Datos obtenidos del estudio de S. Munné publicados el 02·03·2017 | Human Reproduction | Oxford Academic
Euploidy rates in donor egg cycles significantly differ between fertility centers
Do external factors affect euploidy in egg donor cycles?
The study demonstrates that during human assisted reproduction, embryonic chromosome abnormalities may be partly iatrogenic.
WHAT IS KNOWN ALREADY
Chromosome abnormalities have been linked in the past to culture conditions such as temperature and Ph variations, as well as hormonal stimulation. Those reports were performed with older screening techniques (FISH), or ART methods no longer in use, and the subjects studied were not a homogeneous group.
STUDY DESIGN, SIZE, DURATION
A total of 1645 donor oocyte cycles and 13 282 blastocyst biopsies from 42 fertility clinics were included in this retrospective cohort study. Samples from donor cycles with PGS attempted between September 2011 and July 2015 were included.
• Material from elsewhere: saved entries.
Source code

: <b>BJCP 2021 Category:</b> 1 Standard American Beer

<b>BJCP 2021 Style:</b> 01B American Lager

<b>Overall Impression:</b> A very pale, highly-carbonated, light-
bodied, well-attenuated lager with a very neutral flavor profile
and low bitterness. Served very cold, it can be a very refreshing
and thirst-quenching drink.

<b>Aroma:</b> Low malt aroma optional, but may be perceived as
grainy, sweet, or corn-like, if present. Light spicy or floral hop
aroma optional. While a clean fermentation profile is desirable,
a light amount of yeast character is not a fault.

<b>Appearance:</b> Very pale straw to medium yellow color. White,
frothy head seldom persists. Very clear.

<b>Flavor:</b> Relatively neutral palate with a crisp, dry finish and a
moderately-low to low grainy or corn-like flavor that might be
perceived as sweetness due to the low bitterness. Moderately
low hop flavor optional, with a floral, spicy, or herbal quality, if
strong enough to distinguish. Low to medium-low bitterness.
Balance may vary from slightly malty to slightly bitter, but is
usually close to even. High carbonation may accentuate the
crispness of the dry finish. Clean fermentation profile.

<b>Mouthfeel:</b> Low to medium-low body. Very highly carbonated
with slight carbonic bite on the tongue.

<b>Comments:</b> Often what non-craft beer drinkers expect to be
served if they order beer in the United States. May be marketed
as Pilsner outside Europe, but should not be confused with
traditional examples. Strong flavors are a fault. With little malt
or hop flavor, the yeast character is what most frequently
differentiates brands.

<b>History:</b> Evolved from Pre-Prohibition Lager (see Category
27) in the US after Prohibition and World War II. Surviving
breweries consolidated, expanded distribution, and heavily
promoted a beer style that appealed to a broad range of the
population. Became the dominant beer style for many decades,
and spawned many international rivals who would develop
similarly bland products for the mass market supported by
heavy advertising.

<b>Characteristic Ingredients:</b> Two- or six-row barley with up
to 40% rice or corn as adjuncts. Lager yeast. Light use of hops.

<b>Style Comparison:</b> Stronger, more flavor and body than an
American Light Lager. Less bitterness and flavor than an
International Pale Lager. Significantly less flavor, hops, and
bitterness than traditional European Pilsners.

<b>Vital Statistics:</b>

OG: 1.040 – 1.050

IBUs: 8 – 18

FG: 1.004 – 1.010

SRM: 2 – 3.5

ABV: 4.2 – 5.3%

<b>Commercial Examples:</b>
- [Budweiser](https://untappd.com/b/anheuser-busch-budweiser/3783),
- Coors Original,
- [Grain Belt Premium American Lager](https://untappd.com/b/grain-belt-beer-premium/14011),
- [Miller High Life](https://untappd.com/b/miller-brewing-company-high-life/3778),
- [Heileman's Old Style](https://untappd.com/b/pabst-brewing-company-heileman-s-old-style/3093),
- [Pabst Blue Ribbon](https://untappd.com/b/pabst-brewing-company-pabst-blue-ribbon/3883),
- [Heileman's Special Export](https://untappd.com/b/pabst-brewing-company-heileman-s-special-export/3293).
PARTICIPANTS/MATERIALS, SETTING, METHODS
PGS cycles from multiple fertility clinics referred to Reprogenetics (Livingston, NJ) that involved only oocyte donation were included in this study. Testing was performed by array comparative genomic hybridization (aCGH). Ploidy data were analyzed using Generalized Linear Mixed Models with logistic regression using a logit link function considering a number of variables that represent fixed and random effects.
MAIN RESULTS AND THE ROLE OF CHANCE
Euploidy rate was associated with the referring center and independent of almost all the parameters examined except donor age and testing technology. Average euploidy rate per center ranged from 39.5 to 82.5%. The mean expected rate of euploidy was 68.4%, but there are variations in this rate associated with the center effect.
LIMITATIONS, REASONS FOR CAUTION
Data set does not include details of the donor selection process, donor race or ethnic origin, ovarian reserve or ovarian responsiveness. Due to the retrospective nature of the study, associations are apparent, however, causality cannot be established. Discrepancies in regard to completeness and homogeneity of data exist due to data collection from over 40 different clinics.
WIDER IMPLICATIONS OF THE FINDINGS
This is the first study to show a strong association between center-specific ART treatment practices and the incidence of chromosome abnormality in human embryos, although the meiotic or mitotic origin of these abnormalities could not be determined using these technologies. Given the widespread applications of ART in both subfertile and fertile populations, our findings should be of interest to the medical community in general as well as the ART community in particular.
STUDY FUNDING/COMPETING INTEREST(S)
No external funds were used for this study. S. Munne is a founding principle of Reprogenetics/current employee of Cooper Genomics. M Alikani’s spouse is a founding principle of Reprogenetics/current consultant for Cooper Genomics. The remaining authors have no conflicts to declare.